In a candid interview at SpiceWorld 2014, Nick Antone, Lead Geek at ESN, talks about his day-to-day experiences using AlienVault Threat Alerts in the Spiceworks dashboard.
Nick: I'm Nick Antone—Nick42 in the community. Been around SpiceWorld… I mean, Spiceworks, rather, for quite a while now. Been playing with Alien Vault since the integration started, 7.1 I believe. And, I work for a company called ESN—I'm the Lead Geek there.
Q: Hey Nick, what's your environment like?
Nick: We're spread out all over the country. We are actually all over the world at this point. I've got hosts that are Windows-based. I've got a few Macs out there; a couple of Linux boxes. That kind of thing.
Q: How are you currently using threat alerts in Spiceworks?
Nick: I read about the integration starting. Then when the 7.1 came out, it just started working. I started getting emails from this strange thing that said, "Hey, you have a host that might be talking to something malicious." I started looking in to it, and found out how useful it really, really was because I don’t have to sit and read logs. I don’t have to do any special configuration. It's just there.
Q: What value do those alerts provide to you?
Nick: I can't really measure it, to be honest with you because we don’t… It's not something that I've ever done before in the way that you guys are doing it. It's just letting me know ahead of time versus me having to sit down (with the morning coffee, or something like that) and read through logs, and go through security systems, and things of that nature.
It brings it to me. I get the alert and now I know what's going on. We stood up a new server. One of my Debs had actually put a piece of software on there that she was using. The software—it came from SourceForge, and your system flagged that as a potentially malicious source of a download. And I'm looking at this going like, "What is this download?" I had no idea what it was. It was legit, but it let me know what was going on.
Q: Would you recommend AlienVault Threat Alerts to Spiceworks users?
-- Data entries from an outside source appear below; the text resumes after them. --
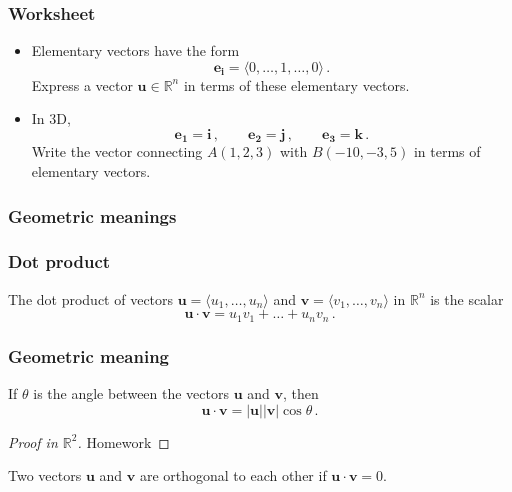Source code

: \documentclass[aspectratio=169]{beamer}
\newcommand{\vect}{\mathbf}
\begin{document}
\begin{frame}
    \frametitle{Worksheet}
    \begin{itemize}
        \item Elementary vectors have the form
    $$ \vect{e_i} = \langle 0, \dots, 1,  \dots, 0\rangle \,.$$
    Express a vector $\vect{u} \in \mathbb{R}^n$ in terms of these elementary vectors.
        \item In 3D,
    \begin{equation*}
        \vect{e_1} = \vect{i} \,, \qquad 
        \vect{e_2} = \vect{j} \,, \qquad
        \vect{e_3} = \vect{k} \,.
    \end{equation*}
    Write the vector connecting $A(1,2,3)$ with $B(-10,-3,5)$ in terms of elementary vectors.
    \end{itemize}
\end{frame}

\begin{frame}
    \frametitle{Geometric meanings}
\end{frame}

\begin{frame}
    \frametitle{Dot product}
    \begin{definition}
The dot product of vectors $\textbf{u} = \langle u_1, \dots, u_n \rangle$
and $\textbf{v} = \langle v_1, \dots, v_n \rangle$ in $\mathbb{R}^n$ is the
scalar
\begin{equation*}
    \textbf{u} \cdot \textbf{v} = u_1 v_1 +\dots + u_n v_n \,.
\end{equation*}
    \end{definition}
\end{frame}

\begin{frame}
    \frametitle{Geometric meaning}
    \begin{theorem}
If $\theta$ is the angle between the vectors $\textbf{u}$ and $\textbf{v}$, then
   \begin{equation*}
        \textbf{u}\cdot \textbf{v} = |\textbf{u}|| \textbf{v}| \cos \theta \,.
   \end{equation*}
    \end{theorem}
    \pause

    \begin{proof}[Proof in $\mathbb{R}^2$]
        Homework
    \end{proof}

    \pause
    \begin{corollary}
Two vectors $\textbf{u}$ and $\textbf{v}$ are orthogonal to each other
if $\textbf{u} \cdot \textbf{v} = 0$.
    \end{corollary}
\end{frame}
\end{document}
Nick: Definitely! Particularly if you're in an environment where you're really, really busy and you don’t have a dedicated security team (or something of that nature), then yeah, because you don’t have to do anything. It's just there in Spiceworks. You get these alerts. You dig in to it. You can see what it is, how long it's been since it happened.
And what I think the most value that would bring to a really small team, in particular, there's a lot of SMBs that are here at Spiceworld, and the problem that they probably have is something that I had a long time ago which is I don’t have a dedicated team to go and do this stuff 24/7.
So, having it pushed to them in real time is amazing.
Q: Got any advice for other SpiceHeads?
Nick: Give it a shot. I mean, you don’t have to do anything. It's just there and it's good data. And it's free.